It’s all up to
the states to end partisan voting maps
As business leaders in the mid-Atlantic region of Maryland, Virginia and the District of Columbia, we are disappointed with the Supreme Court’s decision that the federal courts have no role in policing the practice of extreme partisan gerrymandering, whereby the party that controls the state legislature draws voting maps to favor their candidates and disadvantage political opponents. A system that allows politicians to pick their voters, rather than the other way around, only perpetuates the dysfunction and incivility that has increasingly come to define our national politics.
We are Democrats, Republicans and independents, but we are all Americans first, united in our concern about the functioning of our democracy. We believe the time is long past due to fix our broken politics and the partisan gridlock in Washington, D.C., that precludes our political leaders from addressing pressing national concerns.
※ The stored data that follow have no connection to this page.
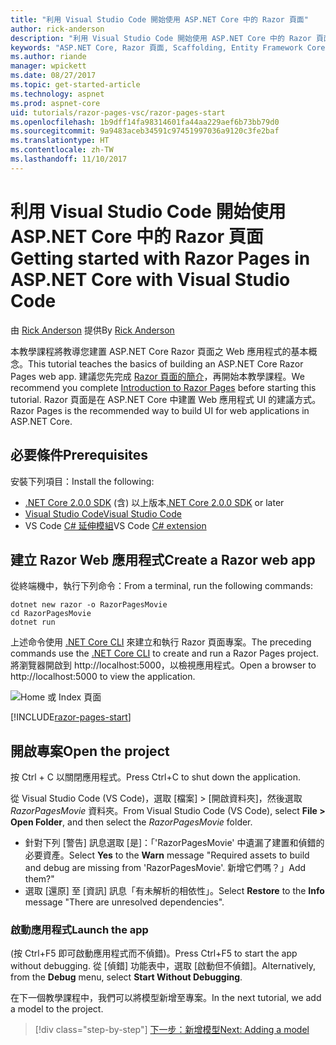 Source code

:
 ```yaml
---
title: "利用 Visual Studio Code 開始使用 ASP.NET Core 中的 Razor 頁面"
author: rick-anderson
description: "利用 Visual Studio Code 開始使用 ASP.NET Core 中的 Razor 頁面"
keywords: "ASP.NET Core, Razor 頁面, Scaffolding, Entity Framework Core, EF, EF Core, 資料庫, mac, macOS, Visual Studio Code, Code"
ms.author: riande
manager: wpickett
ms.date: 08/27/2017
ms.topic: get-started-article
ms.technology: aspnet
ms.prod: aspnet-core
uid: tutorials/razor-pages-vsc/razor-pages-start
ms.openlocfilehash: 1b9dff14fa98314601fa44aa229aef6b73bb79d0
ms.sourcegitcommit: 9a9483aceb34591c97451997036a9120c3fe2baf
ms.translationtype: HT
ms.contentlocale: zh-TW
ms.lasthandoff: 11/10/2017
---
```

# <a name="getting-started-with-razor-pages-in-aspnet-core-with-visual-studio-code"></a><span data-ttu-id="d12f2-104">利用 Visual Studio Code 開始使用 ASP.NET Core 中的 Razor 頁面</span><span class="sxs-lookup"><span data-stu-id="d12f2-104">Getting started with Razor Pages in ASP.NET Core with Visual Studio Code</span></span>

<span data-ttu-id="d12f2-105">由 [Rick Anderson](https://twitter.com/RickAndMSFT) 提供</span><span class="sxs-lookup"><span data-stu-id="d12f2-105">By [Rick Anderson](https://twitter.com/RickAndMSFT)</span></span>

<span data-ttu-id="d12f2-106">本教學課程將教導您建置 ASP.NET Core Razor 頁面之 Web 應用程式的基本概念。</span><span class="sxs-lookup"><span data-stu-id="d12f2-106">This tutorial teaches the basics of building an ASP.NET Core Razor Pages web app.</span></span> <span data-ttu-id="d12f2-107">建議您先完成 [Razor 頁面的簡介](xref:mvc/razor-pages/index)，再開始本教學課程。</span><span class="sxs-lookup"><span data-stu-id="d12f2-107">We recommend you complete [Introduction to Razor Pages](xref:mvc/razor-pages/index) before starting this tutorial.</span></span> <span data-ttu-id="d12f2-108">Razor 頁面是在 ASP.NET Core 中建置 Web 應用程式 UI 的建議方式。</span><span class="sxs-lookup"><span data-stu-id="d12f2-108">Razor Pages is the recommended way to build UI for web applications in ASP.NET Core.</span></span>

## <a name="prerequisites"></a><span data-ttu-id="d12f2-109">必要條件</span><span class="sxs-lookup"><span data-stu-id="d12f2-109">Prerequisites</span></span>

<span data-ttu-id="d12f2-110">安裝下列項目：</span><span class="sxs-lookup"><span data-stu-id="d12f2-110">Install the following:</span></span>

* <span data-ttu-id="d12f2-111">[.NET Core 2.0.0 SDK](https://www.microsoft.com/net/core) (含) 以上版本</span><span class="sxs-lookup"><span data-stu-id="d12f2-111">[.NET Core 2.0.0 SDK](https://www.microsoft.com/net/core) or later</span></span>
* [<span data-ttu-id="d12f2-112">Visual Studio Code</span><span class="sxs-lookup"><span data-stu-id="d12f2-112">Visual Studio Code</span></span>](https://code.visualstudio.com)
* <span data-ttu-id="d12f2-113">VS Code [C# 延伸模組](https://marketplace.visualstudio.com/items?itemName=ms-vscode.csharp)</span><span class="sxs-lookup"><span data-stu-id="d12f2-113">VS Code [C# extension](https://marketplace.visualstudio.com/items?itemName=ms-vscode.csharp)</span></span> 

## <a name="create-a-razor-web-app"></a><span data-ttu-id="d12f2-114">建立 Razor Web 應用程式</span><span class="sxs-lookup"><span data-stu-id="d12f2-114">Create a Razor web app</span></span>

<span data-ttu-id="d12f2-115">從終端機中，執行下列命令：</span><span class="sxs-lookup"><span data-stu-id="d12f2-115">From a terminal, run the following commands:</span></span>

```console
dotnet new razor -o RazorPagesMovie
cd RazorPagesMovie
dotnet run
```

<span data-ttu-id="d12f2-116">上述命令使用 [.NET Core CLI](https://docs.microsoft.com/dotnet/core/tools/dotnet) 來建立和執行 Razor 頁面專案。</span><span class="sxs-lookup"><span data-stu-id="d12f2-116">The preceding commands use the [.NET Core CLI](https://docs.microsoft.com/dotnet/core/tools/dotnet) to create and run a Razor Pages project.</span></span> <span data-ttu-id="d12f2-117">將瀏覽器開啟到 http://localhost:5000，以檢視應用程式。</span><span class="sxs-lookup"><span data-stu-id="d12f2-117">Open a browser to http://localhost:5000 to view the application.</span></span>

![Home 或 Index 頁面](../razor-pages/razor-pages-start/_static/home.png)

[!INCLUDE[razor-pages-start](../../includes/RP/razor-pages-start.md)]

## <a name="open-the-project"></a><span data-ttu-id="d12f2-119">開啟專案</span><span class="sxs-lookup"><span data-stu-id="d12f2-119">Open the project</span></span>

<span data-ttu-id="d12f2-120">按 Ctrl + C 以關閉應用程式。</span><span class="sxs-lookup"><span data-stu-id="d12f2-120">Press Ctrl+C to shut down the application.</span></span>

<span data-ttu-id="d12f2-121">從 Visual Studio Code (VS Code)，選取 [檔案] > [開啟資料夾]，然後選取 *RazorPagesMovie* 資料夾。</span><span class="sxs-lookup"><span data-stu-id="d12f2-121">From Visual Studio Code (VS Code), select **File > Open Folder**, and then select the *RazorPagesMovie* folder.</span></span>

- <span data-ttu-id="d12f2-122">針對下列 [警告] 訊息選取 [是]：「'RazorPagesMovie' 中遺漏了建置和偵錯的必要資產。</span><span class="sxs-lookup"><span data-stu-id="d12f2-122">Select **Yes** to the **Warn** message "Required assets to build and debug are missing from 'RazorPagesMovie'.</span></span> <span data-ttu-id="d12f2-123">新增它們嗎？」</span><span class="sxs-lookup"><span data-stu-id="d12f2-123">Add them?"</span></span>
- <span data-ttu-id="d12f2-124">選取 [還原] 至 [資訊] 訊息「有未解析的相依性」。</span><span class="sxs-lookup"><span data-stu-id="d12f2-124">Select **Restore** to the **Info** message "There are unresolved dependencies".</span></span>

### <a name="launch-the-app"></a><span data-ttu-id="d12f2-125">啟動應用程式</span><span class="sxs-lookup"><span data-stu-id="d12f2-125">Launch the app</span></span>

<span data-ttu-id="d12f2-126">(按 Ctrl+F5 即可啟動應用程式而不偵錯)。</span><span class="sxs-lookup"><span data-stu-id="d12f2-126">Press Ctrl+F5 to start the app without debugging.</span></span> <span data-ttu-id="d12f2-127">從 [偵錯] 功能表中，選取 [啟動但不偵錯]。</span><span class="sxs-lookup"><span data-stu-id="d12f2-127">Alternatively, from the **Debug** menu, select **Start Without Debugging**.</span></span>

<span data-ttu-id="d12f2-128">在下一個教學課程中，我們可以將模型新增至專案。</span><span class="sxs-lookup"><span data-stu-id="d12f2-128">In the next tutorial, we add a model to the project.</span></span> 

>[!div class="step-by-step"]
[<span data-ttu-id="d12f2-129">下一步：新增模型</span><span class="sxs-lookup"><span data-stu-id="d12f2-129">Next: Adding a model</span></span>](xref:tutorials/razor-pages-vsc/model)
This endemic dysfunction in our government stems from incentives in politics that promote ideological purity over pragmatic problem-solving and cooperation. That has to change. We believe anti-gerrymandering measures are the logical starting point for reform, and they are urgently needed in our home states.
Last month’s ruling leaves it squarely up to the states to define the proper boundaries and methodologies for redistricting, and the rules for ensuring they are respected. The looming 2020 census and the redistricting that will follow lend urgency to gerrymandering reform efforts, promising to have a profound impact on the tenor of our politics for the decade to come. Without reforms making redistricting more fair and transparent, we fear government dysfunction will continue — a political gridlock that is detrimental to our communities, businesses and families.
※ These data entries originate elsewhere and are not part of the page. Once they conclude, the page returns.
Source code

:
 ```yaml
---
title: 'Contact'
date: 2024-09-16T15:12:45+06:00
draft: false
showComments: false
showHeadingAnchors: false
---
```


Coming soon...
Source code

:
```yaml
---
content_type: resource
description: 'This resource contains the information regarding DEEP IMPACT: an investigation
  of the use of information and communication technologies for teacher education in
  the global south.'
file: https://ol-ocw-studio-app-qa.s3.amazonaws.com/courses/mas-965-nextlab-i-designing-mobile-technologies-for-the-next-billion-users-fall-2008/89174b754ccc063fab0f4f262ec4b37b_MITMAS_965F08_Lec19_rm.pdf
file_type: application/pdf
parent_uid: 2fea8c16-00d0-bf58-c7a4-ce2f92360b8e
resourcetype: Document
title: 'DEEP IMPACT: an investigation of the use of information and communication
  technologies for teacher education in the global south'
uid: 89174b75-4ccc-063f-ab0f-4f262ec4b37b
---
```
We urge political leaders at the state level, on both sides of the political aisle, to seize this opportunity to implement meaningful reform by establishing neutral, independent or bipartisan commissions to draw fair election maps. As the U.S. District Court of Maryland suggested, the process should respect “traditional criteria for redistricting — such as geographic continuity, compactness, regard for natural boundaries and boundaries of political subdivisions, and regard for geographic and other communities of interest — and without considering how citizens are registered to vote or have voted in the past or to what political party they belong.”
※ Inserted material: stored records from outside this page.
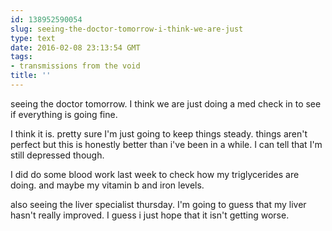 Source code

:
 ```yaml
---
id: 138952590054
slug: seeing-the-doctor-tomorrow-i-think-we-are-just
type: text
date: 2016-02-08 23:13:54 GMT
tags:
- transmissions from the void
title: ''
---
```

seeing the doctor tomorrow. I think we are just doing a med check in to see if everything is going fine. 

I think it is. pretty sure I'm just going to keep things steady. things aren't perfect but this is honestly better than i've been in a while. I can tell that I'm still depressed though. 

I did do some blood work last week to check how my triglycerides are doing. and maybe my vitamin b and iron levels. 

also seeing the liver specialist thursday. I'm going to guess that my liver hasn't really improved. I guess i just hope that it isn't getting worse.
We applaud a major step in that direction taken just this year by Virginia lawmakers, who passed a redistricting reform measure that would create a bipartisan commission to draw congressional and state legislative districts. To become part of Virginia’s constitution the amendment must still pass again in both houses in 2020 — and win approval by voters in the November 2020 general election — but the reform was a major step toward the light of transparency in creating legislative districts.
With a fast-approaching 2020 election and national census, now is the time to pass bipartisan anti-gerrymandering reform. We call on politicians of goodwill on both sides of the political aisle to put nation over party in this weighty moment, and do the right thing for American democracy: end partisan gerrymandering.